Benford's Law

In real-world datasets — expense reports, population figures, tax returns — the leading digit "1" appears about 30% of the time. Not 11%. Not evenly distributed. This logarithmic pattern was discovered by physicist Frank Benford in 1938 and is now standard in forensic accounting.

We measure the Mean Absolute Deviation from the expected distribution using Nigrini's thresholds. The same method the IRS uses.

Duplicate detection

Exact-match row hashing catches the obvious copies. We also flag columns where an unusually high percentage of values are identical — which can indicate placeholder data or incomplete records that got duplicated to fill gaps.

Outlier analysis

A single outlier method always generates false positives.
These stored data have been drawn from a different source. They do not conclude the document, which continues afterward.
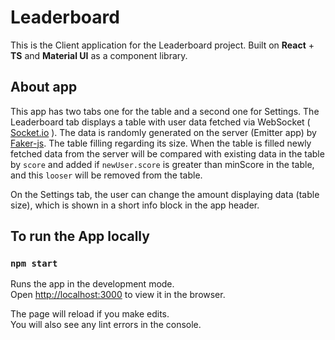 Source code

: # Leaderboard

This is the Client application for the Leaderboard project. Built on **React** + **TS** and **Material UI** as a component library.

## About app

This app has two tabs one for the table and a second one for Settings. The Leaderboard tab displays a table with user data fetched via WebSocket ( [Socket.io](https://socket.io/) ). The data is randomly generated on the server (Emitter app) by [Faker-js](https://fakerjs.dev/). The table filling regarding its size. When the table is filled newly fetched data from the server will be compared with existing data in the table by `score` and added if `newUser.score` is greater than minScore in the table, and this `looser` will be removed from the table.

On the Settings tab, the user can change the amount displaying data (table size), which is shown in a short info block in the app header.

## To run the App locally

### `npm start`

Runs the app in the development mode.\
Open [http://localhost:3000](http://localhost:3000) to view it in the browser.

The page will reload if you make edits.\
You will also see any lint errors in the console.
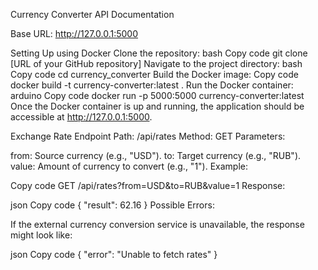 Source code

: Currency Converter API Documentation

Base URL: http://127.0.0.1:5000

Setting Up using Docker
Clone the repository:
bash
Copy code
git clone [URL of your GitHub repository]
Navigate to the project directory:
bash
Copy code
cd currency_converter
Build the Docker image:
Copy code
docker build -t currency-converter:latest .
Run the Docker container:
arduino
Copy code
docker run -p 5000:5000 currency-converter:latest
Once the Docker container is up and running, the application should be accessible at http://127.0.0.1:5000.

Exchange Rate Endpoint
Path: /api/rates
Method: GET
Parameters:

from: Source currency (e.g., "USD").
to: Target currency (e.g., "RUB").
value: Amount of currency to convert (e.g., "1").
Example:

Copy code
GET /api/rates?from=USD&to=RUB&value=1
Response:

json
Copy code
{
    "result": 62.16
}
Possible Errors:

If the external currency conversion service is unavailable, the response might look like:

json
Copy code
{
    "error": "Unable to fetch rates"
} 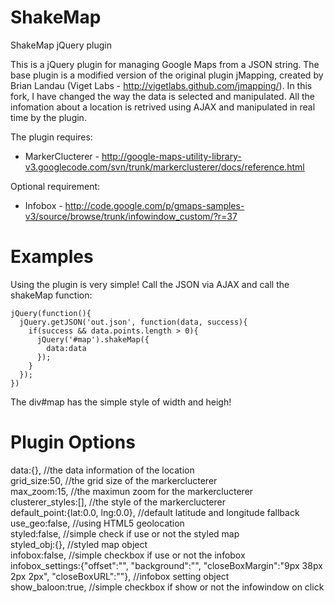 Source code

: ShakeMap
========

ShakeMap jQuery plugin

This is a jQuery plugin for managing Google Maps from a JSON string.
The base plugin is a modified version of the original plugin jMapping, created by Brian Landau (Viget Labs - http://vigetlabs.github.com/jmapping/).
In this fork, I have changed the way the data is selected and manipulated. All the infomation about a location is retrived using AJAX and manipulated in real time by the plugin.

The plugin requires:

- MarkerClucterer - http://google-maps-utility-library-v3.googlecode.com/svn/trunk/markerclusterer/docs/reference.html

Optional requirement:

- Infobox - http://code.google.com/p/gmaps-samples-v3/source/browse/trunk/infowindow_custom/?r=37

Examples
========

Using the plugin is very simple! Call the JSON via AJAX and call the shakeMap function:

    jQuery(function(){  
      jQuery.getJSON('out.json', function(data, success){  
        if(success && data.points.length > 0){  
          jQuery('#map').shakeMap({  
            data:data  
          });  
        }  
      });  
    })

The div#map has the simple style of width and heigh!

Plugin Options
========

data:{}, //the data information of the location  
grid_size:50, //the grid size of the markerclucterer  
max_zoom:15, //the maximun zoom for the markerclucterer  
clusterer_styles:[], //the style of the markerclucterer  
default_point:{lat:0.0, lng:0.0}, //default latitude and longitude fallback  
use_geo:false, //using HTML5 geolocation  
styled:false, //simple check if use or not the styled map  
styled_obj:{}, //styled map object  
infobox:false, //simple checkbox if use or not the infobox  
infobox_settings:{"offset":"", "background":"", "closeBoxMargin":"9px 38px 2px 2px", "closeBoxURL":""}, //infobox setting object  
show_baloon:true, //simple checkbox if show or not the infowindow on click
So we run two — Z-score (parametric, assumes normal-ish data) and IQR (non-parametric, doesn't) — and only raise a flag when both methods independently agree a value is unusual. This cuts the noise substantially.

Data integrity

The boring but critical stuff. Missing values and their distribution across columns. Numbers accidentally stored as text strings. Date columns with three different formats mixed together. Invisible leading and trailing whitespace that breaks lookups. These are the errors that silently break downstream analysis.

About your data

Your file is parsed in memory on Cloudflare's edge network, analyzed, and the results are sent back to your browser. The file content is not written to disk, not logged, not stored anywhere. When the response is delivered, the data is gone.